## [Records]
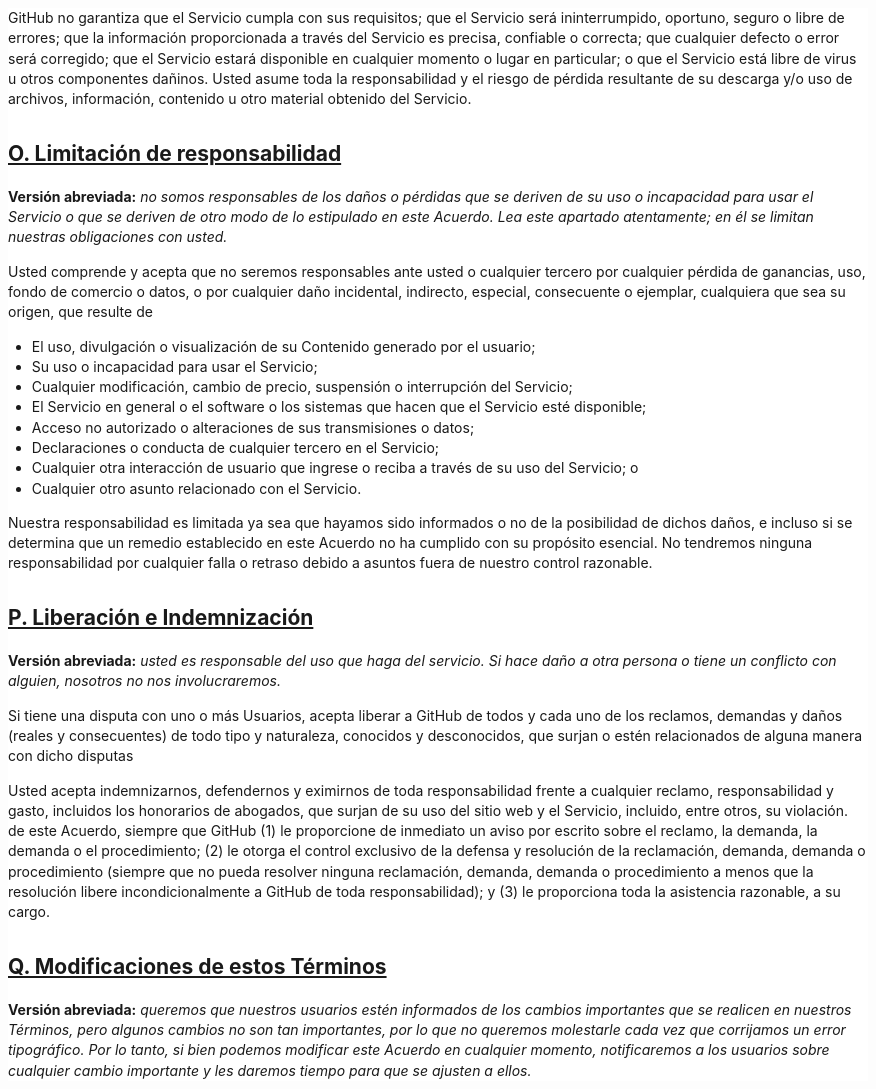 GitHub no garantiza que el Servicio cumpla con sus requisitos; que el Servicio será ininterrumpido, oportuno, seguro o libre de errores; que la información proporcionada a través del Servicio es precisa, confiable o correcta; que cualquier defecto o error será corregido; que el Servicio estará disponible en cualquier momento o lugar en particular; o que el Servicio está libre de virus u otros componentes dañinos. Usted asume toda la responsabilidad y el riesgo de pérdida resultante de su descarga y/o uso de archivos, información, contenido u otro material obtenido del Servicio.

[O. Limitación de responsabilidad](#n-disclaimer-of-warranties)
----------

**Versión abreviada:** *no somos responsables de los daños o pérdidas que se deriven de su uso o incapacidad para usar el Servicio o que se deriven de otro modo de lo estipulado en este Acuerdo. Lea este apartado atentamente; en él se limitan nuestras obligaciones con usted.*

Usted comprende y acepta que no seremos responsables ante usted o cualquier tercero por cualquier pérdida de ganancias, uso, fondo de comercio o datos, o por cualquier daño incidental, indirecto, especial, consecuente o ejemplar, cualquiera que sea su origen, que resulte de

* El uso, divulgación o visualización de su Contenido generado por el usuario;
* Su uso o incapacidad para usar el Servicio;
* Cualquier modificación, cambio de precio, suspensión o interrupción del Servicio;
* El Servicio en general o el software o los sistemas que hacen que el Servicio esté disponible;
* Acceso no autorizado o alteraciones de sus transmisiones o datos;
* Declaraciones o conducta de cualquier tercero en el Servicio;
* Cualquier otra interacción de usuario que ingrese o reciba a través de su uso del Servicio; o
* Cualquier otro asunto relacionado con el Servicio.

Nuestra responsabilidad es limitada ya sea que hayamos sido informados o no de la posibilidad de dichos daños, e incluso si se determina que un remedio establecido en este Acuerdo no ha cumplido con su propósito esencial. No tendremos ninguna responsabilidad por cualquier falla o retraso debido a asuntos fuera de nuestro control razonable.

[P. Liberación e Indemnización](#o-limitation-of-liability)
----------

**Versión abreviada:** *usted es responsable del uso que haga del servicio. Si hace daño a otra persona o tiene un conflicto con alguien, nosotros no nos involucraremos.*

Si tiene una disputa con uno o más Usuarios, acepta liberar a GitHub de todos y cada uno de los reclamos, demandas y daños (reales y consecuentes) de todo tipo y naturaleza, conocidos y desconocidos, que surjan o estén relacionados de alguna manera con dicho disputas

Usted acepta indemnizarnos, defendernos y eximirnos de toda responsabilidad frente a cualquier reclamo, responsabilidad y gasto, incluidos los honorarios de abogados, que surjan de su uso del sitio web y el Servicio, incluido, entre otros, su violación. de este Acuerdo, siempre que GitHub (1) le proporcione de inmediato un aviso por escrito sobre el reclamo, la demanda, la demanda o el procedimiento; (2) le otorga el control exclusivo de la defensa y resolución de la reclamación, demanda, demanda o procedimiento (siempre que no pueda resolver ninguna reclamación, demanda, demanda o procedimiento a menos que la resolución libere incondicionalmente a GitHub de toda responsabilidad); y (3) le proporciona toda la asistencia razonable, a su cargo.

[Q. Modificaciones de estos Términos](#p-release-and-indemnification)
----------

**Versión abreviada:** *queremos que nuestros usuarios estén informados de los cambios importantes que se realicen en nuestros Términos, pero algunos cambios no son tan importantes, por lo que no queremos molestarle cada vez que corrijamos un error tipográfico. Por lo tanto, si bien podemos modificar este Acuerdo en cualquier momento, notificaremos a los usuarios sobre cualquier cambio importante y les daremos tiempo para que se ajusten a ellos.*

## [What you are asked to do]
Output the lines, exactly: the first line of the entries above, every line after it, and the line with "con el Servicio." as the last. No pictures.

## [Response area]
 GitHub no garantiza que el Servicio cumpla con sus requisitos; que el Servicio será ininterrumpido, oportuno, seguro o libre de errores; que la información proporcionada a través del Servicio es precisa, confiable o correcta; que cualquier defecto o error será corregido; que el Servicio estará disponible en cualquier momento o lugar en particular; o que el Servicio está libre de virus u otros componentes dañinos. Usted asume toda la responsabilidad y el riesgo de pérdida resultante de su descarga y/o uso de archivos, información, contenido u otro material obtenido del Servicio.

[O. Limitación de responsabilidad](#n-disclaimer-of-warranties)
----------

**Versión abreviada:** *no somos responsables de los daños o pérdidas que se deriven de su uso o incapacidad para usar el Servicio o que se deriven de otro modo de lo estipulado en este Acuerdo. Lea este apartado atentamente; en él se limitan nuestras obligaciones con usted.*

Usted comprende y acepta que no seremos responsables ante usted o cualquier tercero por cualquier pérdida de ganancias, uso, fondo de comercio o datos, o por cualquier daño incidental, indirecto, especial, consecuente o ejemplar, cualquiera que sea su origen, que resulte de

* El uso, divulgación o visualización de su Contenido generado por el usuario;
* Su uso o incapacidad para usar el Servicio;
* Cualquier modificación, cambio de precio, suspensión o interrupción del Servicio;
* El Servicio en general o el software o los sistemas que hacen que el Servicio esté disponible;
* Acceso no autorizado o alteraciones de sus transmisiones o datos;
* Declaraciones o conducta de cualquier tercero en el Servicio;
* Cualquier otra interacción de usuario que ingrese o reciba a través de su uso del Servicio; o
* Cualquier otro asunto relacionado con el Servicio.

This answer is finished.